> _WHAT TO WORK ON_
Return each line below holding the string "previous".

(Excerpts from a dataset)
Content starts
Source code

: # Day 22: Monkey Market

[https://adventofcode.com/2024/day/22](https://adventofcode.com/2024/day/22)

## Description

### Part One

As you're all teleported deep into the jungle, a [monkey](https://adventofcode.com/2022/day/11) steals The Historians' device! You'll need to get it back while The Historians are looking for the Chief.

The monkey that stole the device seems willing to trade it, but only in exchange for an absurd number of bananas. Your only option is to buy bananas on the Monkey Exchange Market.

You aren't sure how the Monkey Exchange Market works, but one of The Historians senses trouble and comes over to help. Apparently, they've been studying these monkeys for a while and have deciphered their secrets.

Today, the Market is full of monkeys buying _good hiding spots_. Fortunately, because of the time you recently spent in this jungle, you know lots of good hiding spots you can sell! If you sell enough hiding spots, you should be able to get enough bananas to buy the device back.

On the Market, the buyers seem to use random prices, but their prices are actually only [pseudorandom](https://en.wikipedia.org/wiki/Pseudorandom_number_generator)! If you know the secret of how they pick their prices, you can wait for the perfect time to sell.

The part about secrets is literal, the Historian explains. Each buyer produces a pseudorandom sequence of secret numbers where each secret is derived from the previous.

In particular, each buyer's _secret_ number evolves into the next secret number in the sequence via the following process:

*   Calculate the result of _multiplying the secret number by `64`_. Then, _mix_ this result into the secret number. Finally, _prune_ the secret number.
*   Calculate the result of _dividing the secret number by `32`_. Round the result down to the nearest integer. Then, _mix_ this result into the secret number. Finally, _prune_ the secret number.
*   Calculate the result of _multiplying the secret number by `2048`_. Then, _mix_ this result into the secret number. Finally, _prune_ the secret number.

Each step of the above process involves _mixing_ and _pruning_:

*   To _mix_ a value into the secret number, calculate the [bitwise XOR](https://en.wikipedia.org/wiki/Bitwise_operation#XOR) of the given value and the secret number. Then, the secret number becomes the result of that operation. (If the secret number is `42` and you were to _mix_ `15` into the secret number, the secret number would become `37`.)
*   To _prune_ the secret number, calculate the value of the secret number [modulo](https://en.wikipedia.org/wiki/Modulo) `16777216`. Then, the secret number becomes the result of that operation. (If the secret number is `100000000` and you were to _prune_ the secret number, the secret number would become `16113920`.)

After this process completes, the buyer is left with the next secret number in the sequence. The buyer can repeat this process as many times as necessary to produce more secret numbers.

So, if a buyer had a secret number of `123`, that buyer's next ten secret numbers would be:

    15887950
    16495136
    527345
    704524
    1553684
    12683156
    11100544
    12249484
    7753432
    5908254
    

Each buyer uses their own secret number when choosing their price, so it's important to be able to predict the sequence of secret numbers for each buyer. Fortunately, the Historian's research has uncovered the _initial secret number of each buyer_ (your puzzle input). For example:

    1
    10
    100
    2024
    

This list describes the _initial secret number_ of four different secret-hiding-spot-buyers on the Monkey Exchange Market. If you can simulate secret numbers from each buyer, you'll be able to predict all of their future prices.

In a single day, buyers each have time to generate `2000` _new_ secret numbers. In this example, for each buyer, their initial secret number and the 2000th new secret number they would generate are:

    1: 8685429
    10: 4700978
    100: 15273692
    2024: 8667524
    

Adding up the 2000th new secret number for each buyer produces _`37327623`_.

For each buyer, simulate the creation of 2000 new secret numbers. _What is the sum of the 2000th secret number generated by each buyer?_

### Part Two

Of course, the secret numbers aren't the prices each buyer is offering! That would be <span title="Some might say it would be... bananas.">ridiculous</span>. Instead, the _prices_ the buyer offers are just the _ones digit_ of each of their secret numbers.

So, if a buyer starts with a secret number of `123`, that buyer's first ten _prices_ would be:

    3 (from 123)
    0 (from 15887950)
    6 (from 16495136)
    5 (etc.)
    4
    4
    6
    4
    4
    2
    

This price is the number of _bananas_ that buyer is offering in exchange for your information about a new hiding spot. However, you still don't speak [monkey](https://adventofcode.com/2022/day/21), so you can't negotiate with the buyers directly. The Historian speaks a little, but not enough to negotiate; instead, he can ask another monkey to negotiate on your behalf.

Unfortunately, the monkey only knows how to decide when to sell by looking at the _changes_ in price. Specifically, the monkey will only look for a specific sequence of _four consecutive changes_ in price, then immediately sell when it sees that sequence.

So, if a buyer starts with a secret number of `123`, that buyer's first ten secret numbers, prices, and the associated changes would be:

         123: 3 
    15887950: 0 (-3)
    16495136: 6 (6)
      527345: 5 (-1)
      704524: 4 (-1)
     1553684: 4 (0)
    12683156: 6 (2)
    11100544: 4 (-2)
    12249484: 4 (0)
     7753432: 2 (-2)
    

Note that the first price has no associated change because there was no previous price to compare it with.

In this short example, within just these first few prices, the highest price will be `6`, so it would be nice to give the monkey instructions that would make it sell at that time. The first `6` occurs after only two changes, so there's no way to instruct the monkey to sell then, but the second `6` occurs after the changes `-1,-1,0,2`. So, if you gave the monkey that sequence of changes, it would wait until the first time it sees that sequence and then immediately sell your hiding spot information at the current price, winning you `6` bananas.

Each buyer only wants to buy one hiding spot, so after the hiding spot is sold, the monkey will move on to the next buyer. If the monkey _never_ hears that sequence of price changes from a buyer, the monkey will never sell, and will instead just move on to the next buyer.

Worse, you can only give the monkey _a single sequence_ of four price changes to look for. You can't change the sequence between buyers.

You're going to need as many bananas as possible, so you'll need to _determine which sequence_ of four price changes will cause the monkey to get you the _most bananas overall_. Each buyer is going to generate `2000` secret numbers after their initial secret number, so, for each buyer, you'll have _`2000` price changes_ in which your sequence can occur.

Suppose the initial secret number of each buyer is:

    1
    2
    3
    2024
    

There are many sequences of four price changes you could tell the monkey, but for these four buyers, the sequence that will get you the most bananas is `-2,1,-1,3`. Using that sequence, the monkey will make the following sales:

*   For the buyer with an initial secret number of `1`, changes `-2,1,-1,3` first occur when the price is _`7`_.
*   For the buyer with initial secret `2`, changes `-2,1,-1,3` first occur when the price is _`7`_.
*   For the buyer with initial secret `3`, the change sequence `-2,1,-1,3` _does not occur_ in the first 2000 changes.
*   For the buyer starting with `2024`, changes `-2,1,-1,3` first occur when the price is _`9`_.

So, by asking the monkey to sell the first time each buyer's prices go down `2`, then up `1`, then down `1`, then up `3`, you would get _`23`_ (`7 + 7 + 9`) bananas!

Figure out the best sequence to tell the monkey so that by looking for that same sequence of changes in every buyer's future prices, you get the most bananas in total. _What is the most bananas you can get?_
Content ends
> _ANSWER TO THE EXERCISE_
The part about secrets is literal, the Historian explains. Each buyer produces a pseudorandom sequence of secret numbers where each secret is derived from the previous.
Note that the first price has no associated change because there was no previous price to compare it with.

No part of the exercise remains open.